START INPUT DATA
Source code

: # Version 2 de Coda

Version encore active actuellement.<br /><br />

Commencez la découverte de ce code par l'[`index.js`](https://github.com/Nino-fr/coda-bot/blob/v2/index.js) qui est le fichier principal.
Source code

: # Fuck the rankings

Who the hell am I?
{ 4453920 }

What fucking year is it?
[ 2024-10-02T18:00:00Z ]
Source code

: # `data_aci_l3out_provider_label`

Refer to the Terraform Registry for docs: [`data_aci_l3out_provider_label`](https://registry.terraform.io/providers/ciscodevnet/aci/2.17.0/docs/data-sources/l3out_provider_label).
END INPUT DATA
▶ [EXERCISE REQUIREMENTS]:
Line by line, reproduce the material exactly.

▶ [RESPONSE]:
Source code

: # Version 2 de Coda

Version encore active actuellement.<br /><br />

Commencez la découverte de ce code par l'[`index.js`](https://github.com/Nino-fr/coda-bot/blob/v2/index.js) qui est le fichier principal.
Source code

: # Fuck the rankings

Who the hell am I?
{ 4453920 }

What fucking year is it?
[ 2024-10-02T18:00:00Z ]
Source code

: # `data_aci_l3out_provider_label`

Refer to the Terraform Registry for docs: [`data_aci_l3out_provider_label`](https://registry.terraform.io/providers/ciscodevnet/aci/2.17.0/docs/data-sources/l3out_provider_label).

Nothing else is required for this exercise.